Continuing with our spotlight on the videotapes in the Stanford University Archives (we’re coming to the end of it). Today’s feature (like last week’s) is nuggets extracted from a broader swath. In 1987, Sander Zulauf made a selection (on two tapes) of readings that took place between 1976 and 1985 at CCM, the County College of Morris in Randolph, New Jersey – The First American Poetry Disc – An Introduction to Poetry, which featured over a dozen American poets, (most, if not all, of a decidedly academic bent – The undeniably stand-out reader/anomaly here was Allen (who, accompanied by Steven Taylor, appeared at the venue on the 20th of April, 1979). His performance of William Blake’s “Tyger” appears (starting approximately forty-three minutes in) on the first disc. Visual quality, it has to be noted, is poor (a hatching of horizontal lines appears on the video – the problem is somewhat ameliorated on the recordings that appear on the second disc, although they do still occasionally occur)

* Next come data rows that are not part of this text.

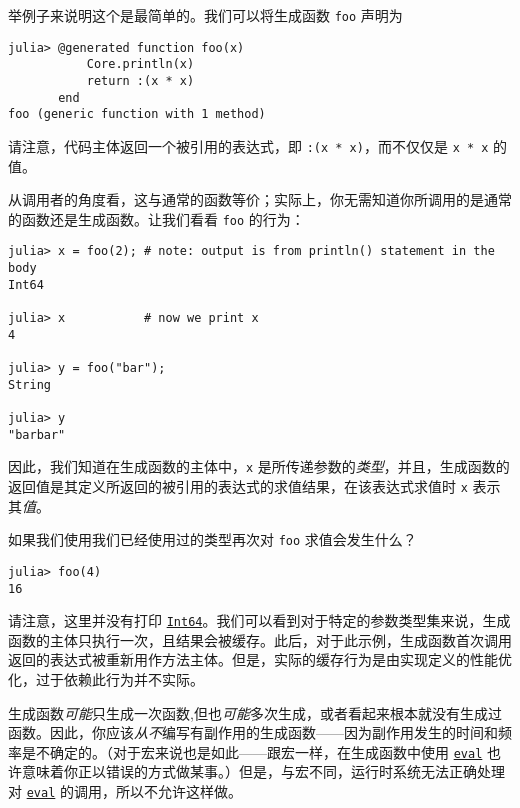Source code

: 举例子来说明这个是最简单的。我们可以将生成函数 \texttt{foo} 声明为




\begin{verbatim}
julia> @generated function foo(x)
           Core.println(x)
           return :(x * x)
       end
foo (generic function with 1 method)
\end{verbatim}



请注意，代码主体返回一个被引用的表达式，即 \texttt{:(x * x)}，而不仅仅是 \texttt{x * x} 的值。



从调用者的角度看，这与通常的函数等价；实际上，你无需知道你所调用的是通常的函数还是生成函数。让我们看看 \texttt{foo} 的行为：




\begin{verbatim}
julia> x = foo(2); # note: output is from println() statement in the body
Int64

julia> x           # now we print x
4

julia> y = foo("bar");
String

julia> y
"barbar"
\end{verbatim}



因此，我们知道在生成函数的主体中，\texttt{x} 是所传递参数的\emph{类型}，并且，生成函数的返回值是其定义所返回的被引用的表达式的求值结果，在该表达式求值时 \texttt{x} 表示其\emph{值}。



如果我们使用我们已经使用过的类型再次对 \texttt{foo} 求值会发生什么？




\begin{verbatim}
julia> foo(4)
16
\end{verbatim}



请注意，这里并没有打印 \hyperlink{7720564657383125058}{\texttt{Int64}}。我们可以看到对于特定的参数类型集来说，生成函数的主体只执行一次，且结果会被缓存。此后，对于此示例，生成函数首次调用返回的表达式被重新用作方法主体。但是，实际的缓存行为是由实现定义的性能优化，过于依赖此行为并不实际。



生成函数\emph{可能}只生成一次函数,但也\emph{可能}多次生成，或者看起来根本就没有生成过函数。因此，你应该\emph{从不}编写有副作用的生成函数——因为副作用发生的时间和频率是不确定的。（对于宏来说也是如此——跟宏一样，在生成函数中使用 \hyperlink{7507639810592563424}{\texttt{eval}} 也许意味着你正以错误的方式做某事。）但是，与宏不同，运行时系统无法正确处理对 \hyperlink{7507639810592563424}{\texttt{eval}} 的调用，所以不允许这样做。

The first tape may be accessed – here. The second – here
Allen’s contribution to the second tape (which begins approximately twenty-two minutes in) consists of two readings – “A Supermarket in California” and -“ten years later, (19)63, William Carlos Williams, on hearing of his death – a poem called “Death News”.

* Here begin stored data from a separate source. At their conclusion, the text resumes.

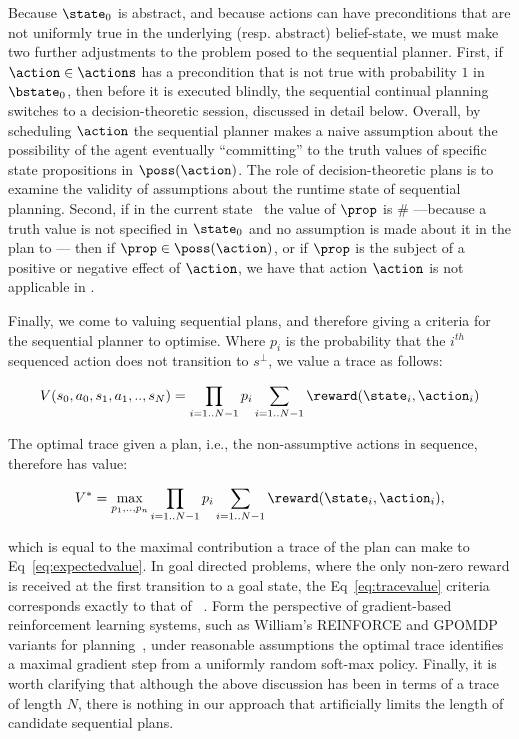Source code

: Because $\state_0$ is abstract, and because actions can have
preconditions that are not uniformly true in the underlying
(resp. abstract) belief-state, we must make two further adjustments to
the problem posed to the sequential planner. First, if
$\action\in\actions$ has a precondition that is not true with
probability $1$ in $\bstate_0$, then before it is executed blindly,
the sequential continual planning switches to a decision-theoretic
session, discussed in detail below. Overall, by scheduling $\action$
the sequential planner makes a naive assumption about the possibility
of the agent eventually ``committing'' to the truth values of specific
state propositions in $\poss(\action)$. The role of decision-theoretic
plans is to examine the validity of assumptions about the runtime
state of sequential planning. Second, if in the current state \state\
the value of $\prop$ is $\#$ ---because a truth value is not specified
in $\state_0$ and no assumption is made about it in the plan
to \state--- then if $\prop \in \poss(\action)$, or if $\prop$ is the
subject of a positive or negative effect of $\action$, we have that
action $\action$ is not applicable in \state.

Finally, we come to valuing sequential plans, and therefore giving a
criteria for the sequential planner to optimise. Where $p_i$ is the
probability that the $i^{th}$ sequenced action does not transition to
$s^\bot$, we value a trace as follows:

\begin{equation}\label{eq:tracevalue}
V(s_0, a_0, s_1, a_1,.., s_N) =  \prod_{i=1..N-1} p_i \sum_{i=1..N-1} \reward(\state_i, \action_i)
\end{equation}

\noindent The optimal trace given a plan, i.e., the non-assumptive
actions in sequence, therefore has value:

\[
V^* = \max_{p_1, .., p_n} \prod_{i=1..N-1} p_i \sum_{i=1..N-1}
\reward(\state_i, \action_i),
\]

\noindent which is equal to the maximal contribution a trace of the plan can
make to Eq~\ref{eq:expectedvalue}. %
In goal directed problems, where the only non-zero reward is received
at the first transition to a goal state, the Eq~\ref{eq:tracevalue}
criteria corresponds exactly to that of
~\cite{yoon:etal:2007}. Form the perspective of
gradient-based reinforcement learning systems, such as William's
REINFORCE and GPOMDP variants for planning~\cite{olivier:doug:2009},
under reasonable assumptions the optimal trace identifies a maximal
gradient step from a uniformly random soft-max policy. Finally, it is
worth clarifying that although the above discussion has been in terms
of a trace of length $N$, there is nothing in our approach that
artificially limits the length of candidate sequential plans.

Allen explains: “I was in India and a student showed me a copy of Time magazine which said that Williams had died and I remember a visit that I had made with Jack Kerouac and Peter Orlovsky and Gregory Corso to 9 Ridge Road, Rutherford, where Williams had his physicians practice, baby-doctor. And he received us. He knew my poetry (he knew “Howl” and had written a preface for it and for an earlier book (Empty Mirror) that I’d written in Paterson in (19)51, six years before), and he liked Gregory Corso’s poetry, and he loved Kerouac. And his wife, who was there, took Kerouac in the kitchen, and sipped a lot of wine, and talked about the time when (she) Florence Williams and her husband had been young in Vienna with beer-gardens and medical students. So this is an account of that time. We all sat in a sofa in the living room and enquired wise words from him (and Williams had had a stroke and was sticken by then). He looked at us young kids and pointed out through the window-curtains onto Main Street and said, “There’s a lot of bastards out there!” – (“Walking at night on asphalt campus/road by the German Instructor with Glasses/W.C.Williams is dead he said in accent…”…”…..What you wanted to be among the bastards out there”)

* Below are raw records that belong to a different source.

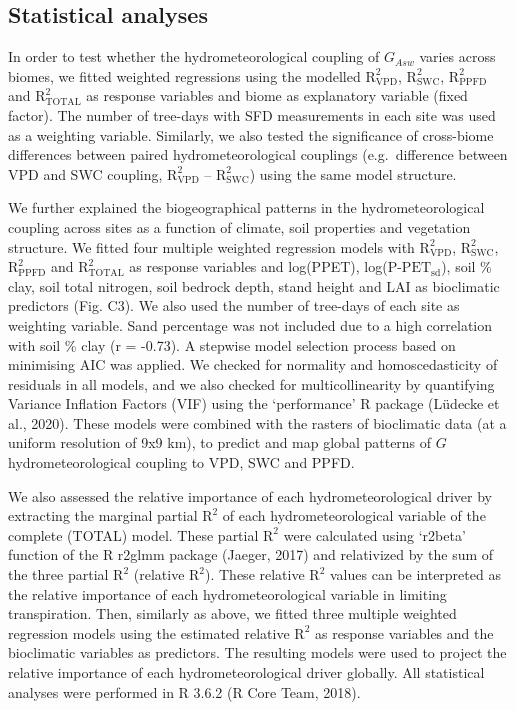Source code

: \documentclass[11pt,twoside]{reedthesis}
\begin{document}
\subsection{Statistical analyses}\label{statistical-analyses}

In order to test whether the hydrometeorological coupling of \(G_{Asw}\)
varies across biomes, we fitted weighted regressions using the modelled
\(\text{R}^2_{\text{VPD}}\), \(\text{R}^2_{\text{SWC}}\),
\(\text{R}^2_{\text{PPFD}}\) and \(\text{R}^2_{\text{TOTAL}}\) as
response variables and biome as explanatory variable (fixed factor). The
number of tree-days with SFD measurements in each site was used as a
weighting variable. Similarly, we also tested the significance of
cross-biome differences between paired hydrometeorological couplings
(e.g.~difference between VPD and SWC coupling,
\(\text{R}^2_{\text{VPD}}\) -- \(\text{R}^2_{\text{SWC}}\)) using the
same model structure.\par

We further explained the biogeographical patterns in the
hydrometeorological coupling across sites as a function of climate, soil
properties and vegetation structure. We fitted four multiple weighted
regression models with \(\text{R}^2_{\text{VPD}}\),
\(\text{R}^2_{\text{SWC}}\), \(\text{R}^2_{\text{PPFD}}\) and
\(\text{R}^2_{\text{TOTAL}}\) as response variables and log(PPET),
log(\(\text{P-PET}_{\text{sd}}\)), soil \% clay, soil total nitrogen,
soil bedrock depth, stand height and LAI as bioclimatic predictors (Fig.
C3). We also used the number of tree-days of each site as weighting
variable. Sand percentage was not included due to a high correlation
with soil \% clay (r = -0.73). A stepwise model selection process based
on minimising AIC was applied. We checked for normality and
homoscedasticity of residuals in all models, and we also checked for
multicollinearity by quantifying Variance Inflation Factors (VIF) using
the `performance' R package (Lüdecke et al., 2020). These models were
combined with the rasters of bioclimatic data (at a uniform resolution
of 9x9 km), to predict and map global patterns of \(G\)
hydrometeorological coupling to VPD, SWC and PPFD.\par

We also assessed the relative importance of each hydrometeorological
driver by extracting the marginal partial \(\text{R}^2\) of each
hydrometeorological variable of the complete (TOTAL) model. These
partial \(\text{R}^2\) were calculated using `r2beta' function of the R
r2glmm package (Jaeger, 2017) and relativized by the sum of the three
partial \(\text{R}^2\) (relative \(\text{R}^2\)). These relative
\(\text{R}^2\) values can be interpreted as the relative importance of
each hydrometeorological variable in limiting transpiration. Then,
similarly as above, we fitted three multiple weighted regression models
using the estimated relative \(\text{R}^2\) as response variables and
the bioclimatic variables as predictors. The resulting models were used
to project the relative importance of each hydrometeorological driver
globally. All statistical analyses were performed in R 3.6.2 (R Core
Team, 2018).\par
\end{document}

Other poets reading on the tape include Kenneth Burke (his poignant farewell to his late wife concludes the tape – “Her death leaves such a tangled aftergrowth/My God! I feel I have outlived us both”), James Wright, Louis Simpson, Donald Hall, and Ishmael Reed.
Elizabeth Bishop is featured on both tapes (but audio recordings only). She reads, on the first tape, her poem “North Haven”, and on the second, “Filling Station” (also from 1979).
Also included are X.J.Kennedy, Paul Zimmer, Lyn Lifshin, Stephen Dobyns, Philip Appleman, Gibbons Ruark, Michael S Harper, William Stafford, Philip Levine, and Diane Wakoski.